La piattaforma ITsART ha fatto fatica ad avviare i suoi lavori ed é partita solo a fine maggio 2021, con una serie di contenuti gratuiti e altri a pagamento e con i tempi del noleggio dei prodotti equiparati a quelli della piattaforma Chili TV, partner del progetto: gli utenti cioè hanno il prodotto a disposizione per 28 giorni e 48 ore dal primo play.

É opportuno ricordare che l’11 gennaio 2021 la nuova società è stata costituita con un partenariato che la vede partecipata al 51% da Cassa depositi e prestiti e al 49% da Chili Tv. Ora, non è nostro compito esprimere valutazioni sui titoli inseriti in piattaforma, che all’avvio erano per alcune sezioni esigui, ma davvero ci rimane ancora oscuro l’aspetto della programmazione culturale.

ITsART era e rimane una operazione di natura solo commerciale? Sappiamo che ITsART non produce, ma distribuisce prodotti, ma non abbiamo riscontro di quanto abbia in effetti contribuito alla diffusione di prodotti italiani e se il progetto abbia dunque una qualche validità. L’assetto apicale dell’azienda si era chiarito a ottobre, quando il Cda nominò Giorgio Tacchia come presidente, espressione di Chili Tv, mentre Guido Casali fu indicato come amministratore delegato da Cdp.

Alla data di nomina di Casali la piattaforma, partita con 700 contenuti in catalogo, era arrivata a 1.100 titoli, tra cui 60 contenuti ed eventi distribuiti in esclusiva. La piattaforma aveva registrato in allora circa un milione di accessi e aveva 80.000 clienti registrati, arrivati a quasi 150.000 secondo le notizie apprese dalla stampa: numeri davvero non alti considerata la platea possibile (senza volerli confrontare con i quattro milioni di abbonati italiani a Netflix).

Bene, a distanza di poco più di tre mesi dalla nomina Casali si è dimesso e noi riflettiamo sul progetto complessivo, il piano editoriale, le reali potenzialità di sviluppo della produzione e della diffusione della cultura italiana che ITsART dovrebbe promuovere. Le critiche che muovevamo pubblicamente all’atto del lancio del progetto, nel dire che il sistema previsto per il funzionamento della piattaforma non costituiva un volano e un incentivo alla produzione culturale, ci paiono ancora oggi fondate.

In questi mesi abbiamo letto da più parti di critiche mosse alla piattaforma, rispetto ai costi sostenuti dagli utenti così come al mancato avvio di una produzione di contenuti. Oggi però, anche a fronte delle dimissioni dell’ad a soli tre mesi dalla nomina, vorremo avere definitivamente chiarezza del funzionamento e delle prospettive della piattaforma voluta dal ministro.

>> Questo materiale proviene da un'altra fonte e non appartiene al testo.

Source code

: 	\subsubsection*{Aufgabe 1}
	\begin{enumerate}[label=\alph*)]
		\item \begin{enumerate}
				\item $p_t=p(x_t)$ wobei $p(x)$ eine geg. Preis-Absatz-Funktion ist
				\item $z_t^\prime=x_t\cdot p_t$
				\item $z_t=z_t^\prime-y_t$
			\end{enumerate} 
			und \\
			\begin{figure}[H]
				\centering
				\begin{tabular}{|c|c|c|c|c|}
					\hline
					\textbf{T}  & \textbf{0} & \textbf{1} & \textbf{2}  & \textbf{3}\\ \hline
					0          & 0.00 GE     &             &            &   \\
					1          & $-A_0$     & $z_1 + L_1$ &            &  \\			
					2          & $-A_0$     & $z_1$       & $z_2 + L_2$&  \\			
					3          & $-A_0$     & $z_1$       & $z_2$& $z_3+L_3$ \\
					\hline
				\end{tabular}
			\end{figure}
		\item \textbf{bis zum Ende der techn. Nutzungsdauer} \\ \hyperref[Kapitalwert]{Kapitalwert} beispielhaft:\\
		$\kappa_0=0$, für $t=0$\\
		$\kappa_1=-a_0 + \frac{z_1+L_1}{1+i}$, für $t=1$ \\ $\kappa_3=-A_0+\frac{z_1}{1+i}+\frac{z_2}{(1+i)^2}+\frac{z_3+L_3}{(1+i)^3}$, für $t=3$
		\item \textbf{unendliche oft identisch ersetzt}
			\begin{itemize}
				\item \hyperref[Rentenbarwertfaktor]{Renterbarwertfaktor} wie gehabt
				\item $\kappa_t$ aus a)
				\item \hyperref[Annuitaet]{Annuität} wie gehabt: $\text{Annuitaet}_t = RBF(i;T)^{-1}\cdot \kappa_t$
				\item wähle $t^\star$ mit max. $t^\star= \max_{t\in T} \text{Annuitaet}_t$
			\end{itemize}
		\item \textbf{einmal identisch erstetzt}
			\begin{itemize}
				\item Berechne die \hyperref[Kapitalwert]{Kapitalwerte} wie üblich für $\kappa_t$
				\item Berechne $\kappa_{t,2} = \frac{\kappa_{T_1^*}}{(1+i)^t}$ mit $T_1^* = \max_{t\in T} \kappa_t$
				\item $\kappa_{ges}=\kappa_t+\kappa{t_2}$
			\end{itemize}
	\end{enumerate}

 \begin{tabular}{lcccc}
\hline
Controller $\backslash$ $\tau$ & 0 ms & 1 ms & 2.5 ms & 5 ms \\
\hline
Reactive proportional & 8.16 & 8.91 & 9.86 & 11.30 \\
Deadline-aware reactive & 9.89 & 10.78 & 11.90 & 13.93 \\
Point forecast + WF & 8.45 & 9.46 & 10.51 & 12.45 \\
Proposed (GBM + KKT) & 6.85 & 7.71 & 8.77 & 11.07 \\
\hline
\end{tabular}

Contestualmente continua a essere primario per noi ribadire la centralità necessaria del ruolo della Rai, concessionaria del servizio pubblico, che ha una piattaforma, Raiplay, che svolge correttamente il servizio pubblico mettendo gratuitamente a disposizione i suoi contenuti. La piattaforma pubblica, ulteriormente potenziata e valorizzata, in sinergia con le altre “consociate” Rai e fruendo dell’enorme archivio dell’azienda pubblica, può essere davvero il veicolo della cultura italiana su cui puntare e investire senza indugio ulteriore.